(ots) - Das Stadtwappen von Paris ziert ein
lateinischer Spruch: "Fluctuat, nec mergitur" - "sie schwankt, aber
geht nicht unter". Es ist ein treffliches Motto auch für den
Super-Wahlsonntag. Durchgerüttelt hat es viele an diesem Wahlabend.
Allen voran bei den etablierten Parteien. Die Tatsache, dass in allen
drei Bundesländern die bisherigen Regierungschefs bzw. -chefin im Amt
bleiben dürften, täuscht über die teils drastischen Verluste in den
Ländern hinweg. Vor allem der SPD werden in den kommenden Wochen
schmerzhafte Analysen darüber ins Haus stehen, was zu ihrem Absturz
in der Wählergunst geführt hat. Wobei die Antwort hier dieselbe ist,
wie bei der CDU: Es ist der Kurs der Kanzlerin und damit der
Bundesregierung in der Flüchtlingskrise. Weder die SPD, noch die CDU
werden trotz der Erschütterungen auf bundespolitischer Ebene
personelle Konsequenzen ziehen müssen. Angela Merkel ist in ihren
Reihen ebenso alternativlos wie Sigmar Gabriel bei den Genossen -
wobei die SPD zusätzlich das Problem hat, niemanden vorweisen zu
können, der das Profil für den Parteivorsitz besitzt. Und wenn es
jemanden gäbe: Er wäre verrückt, würde er in dieser Situation das
Ruder übernehmen. Gabriel muss aber klar sein, dass er seine
Ambitionen auf eine Kanzlerschaft zumindest heimlich über Bord werfen
muss. Merkel hingegen kann sogar klammheimlich froh über ein Ergebnis
sein: das in Rheinland-Pfalz. Julia Klöckner, die gute Chancen auf
die Staatskanzlei in Mainz hatte, wird durch ihre Niederlage
parteiintern geschwächt. Eine Konkurrenz zur großen Vorsitzenden ist
sie erst einmal nicht mehr. Klöckners Beispiel zeigt, dass ein Hin-
und Herschwanken zwischen Ablehnung und Unterstützung des merkelschen
Kurses eher zum Untergang führt, denn zum Erfolg. Das Kurshalten -
auch wenn es hart am Erträglichen ist - hat die AfD in alle drei
Parlamente geführt, in Sachsen-Anhalt sogar mit einem historischen
Ergebnis.

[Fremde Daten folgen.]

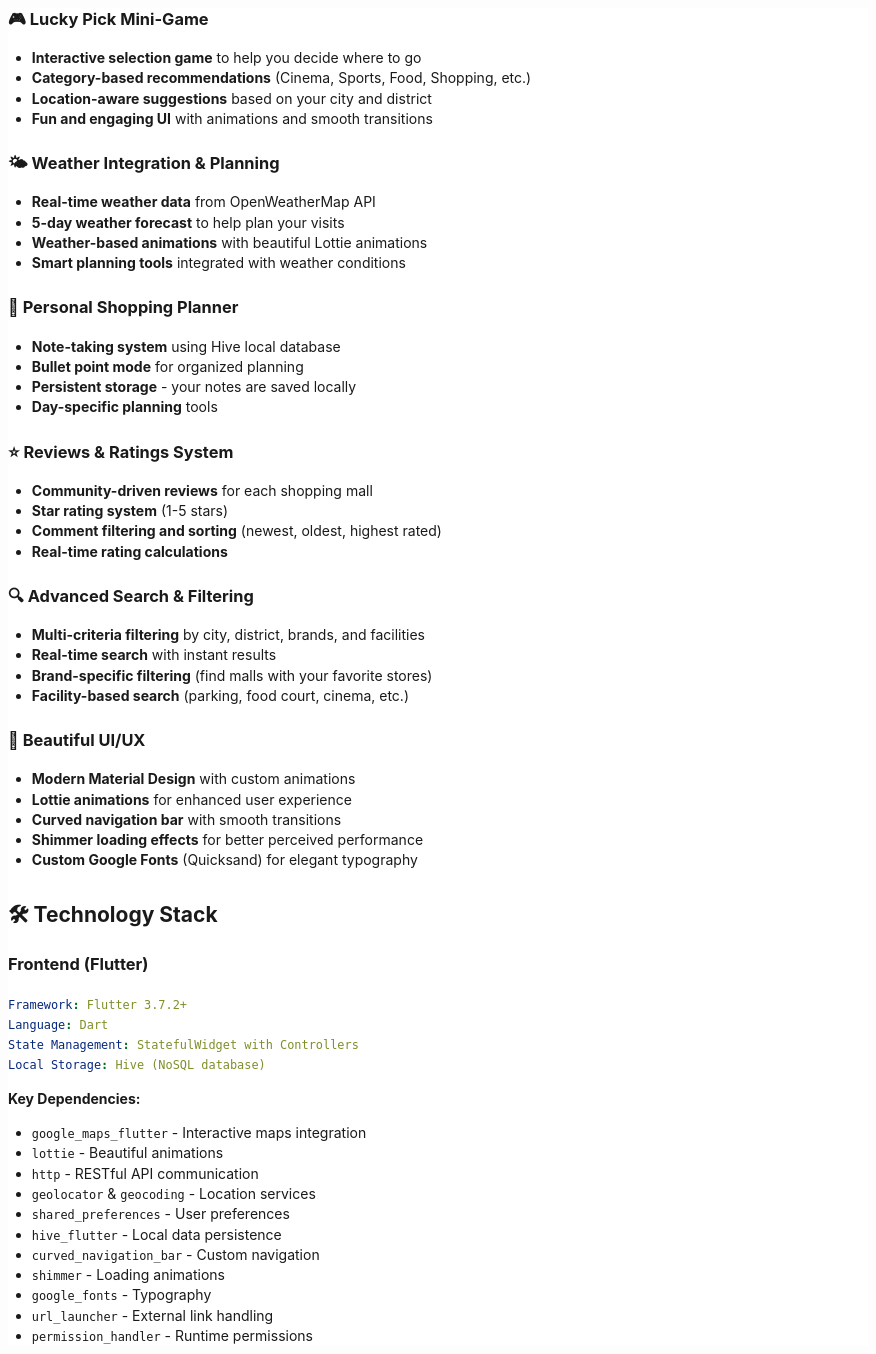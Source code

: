 ### 🎮 **Lucky Pick Mini-Game**
- **Interactive selection game** to help you decide where to go
- **Category-based recommendations** (Cinema, Sports, Food, Shopping, etc.)
- **Location-aware suggestions** based on your city and district
- **Fun and engaging UI** with animations and smooth transitions

### 🌤️ **Weather Integration & Planning**
- **Real-time weather data** from OpenWeatherMap API
- **5-day weather forecast** to help plan your visits
- **Weather-based animations** with beautiful Lottie animations
- **Smart planning tools** integrated with weather conditions

### 📝 **Personal Shopping Planner**
- **Note-taking system** using Hive local database
- **Bullet point mode** for organized planning
- **Persistent storage** - your notes are saved locally
- **Day-specific planning** tools

### ⭐ **Reviews & Ratings System**
- **Community-driven reviews** for each shopping mall
- **Star rating system** (1-5 stars)
- **Comment filtering and sorting** (newest, oldest, highest rated)
- **Real-time rating calculations**

### 🔍 **Advanced Search & Filtering**
- **Multi-criteria filtering** by city, district, brands, and facilities
- **Real-time search** with instant results
- **Brand-specific filtering** (find malls with your favorite stores)
- **Facility-based search** (parking, food court, cinema, etc.)

### 🎨 **Beautiful UI/UX**
- **Modern Material Design** with custom animations
- **Lottie animations** for enhanced user experience
- **Curved navigation bar** with smooth transitions
- **Shimmer loading effects** for better perceived performance
- **Custom Google Fonts** (Quicksand) for elegant typography

## 🛠️ Technology Stack

### Frontend (Flutter)
```yaml
Framework: Flutter 3.7.2+
Language: Dart
State Management: StatefulWidget with Controllers
Local Storage: Hive (NoSQL database)
```

**Key Dependencies:**
- `google_maps_flutter` - Interactive maps integration
- `lottie` - Beautiful animations
- `http` - RESTful API communication
- `geolocator` & `geocoding` - Location services
- `shared_preferences` - User preferences
- `hive_flutter` - Local data persistence
- `curved_navigation_bar` - Custom navigation
- `shimmer` - Loading animations
- `google_fonts` - Typography
- `url_launcher` - External link handling
- `permission_handler` - Runtime permissions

Die Alternative für Deutschland ist tatsächlich zu einer
Alternative für die Deutschen geworden, die die etablierten Parteien
nicht oder nicht mehr erreicht haben. Mit der AfD hat sich die
Ablehnung der schwarz-roten Regierungspolitik durch einen Teil der
Bevölkerung zu einer politischen Kraft formiert, mit der man sich
auseinandersetzen muss - zumal sie in keinem der drei Länder in der
Regierungsverantwortung stehen wird. Von den Oppositionsbänken lässt
sich gut kritisieren, weil man nicht liefern muss. Darin liegen
Chancen und Risiken: Für die Partei, weil sie sich etablieren - oder
sich selbst entlarven kann. Für die anderen Parteien, weil sie auf
Letzteres hoffen könnten. Sie sollten es nur nicht tun; das Risiko
ist zu hoch. Wer von einem Sturm gebeutelt wurde, aber eben nicht
untergegangen ist, weiß im besten Fall, was er beim nächsten Mal
besser machen muss. Nach diesem Sonntag muss klar sein: "Wir schaffen
das!" hat als Motto ausgedient. Wenn Merkel einen Plan hat, dann muss
sie ihn noch deutlicher als bislang erklären. Sie muss erkennbare
Wegmarken setzen, nicht nur das Ziel vorgeben. Sie muss klarmachen,
dass sie handelt und nicht das Handeln an die Grenzschließer entlang
der Balkanroute abgegeben hat. Ihre Partei muss sich entscheiden, ob
sie für oder gegen Merkel ist, um nicht dem klöcknerschen Beispiel zu
folgen. Die SPD muss ihren Kurs ebenso eindeutig festzurren. Wer ohne
Ruder in den Sturm fährt, ist in der Hand der Elemente. Er wird nicht
nur durchgeschüttelt. Er geht unter.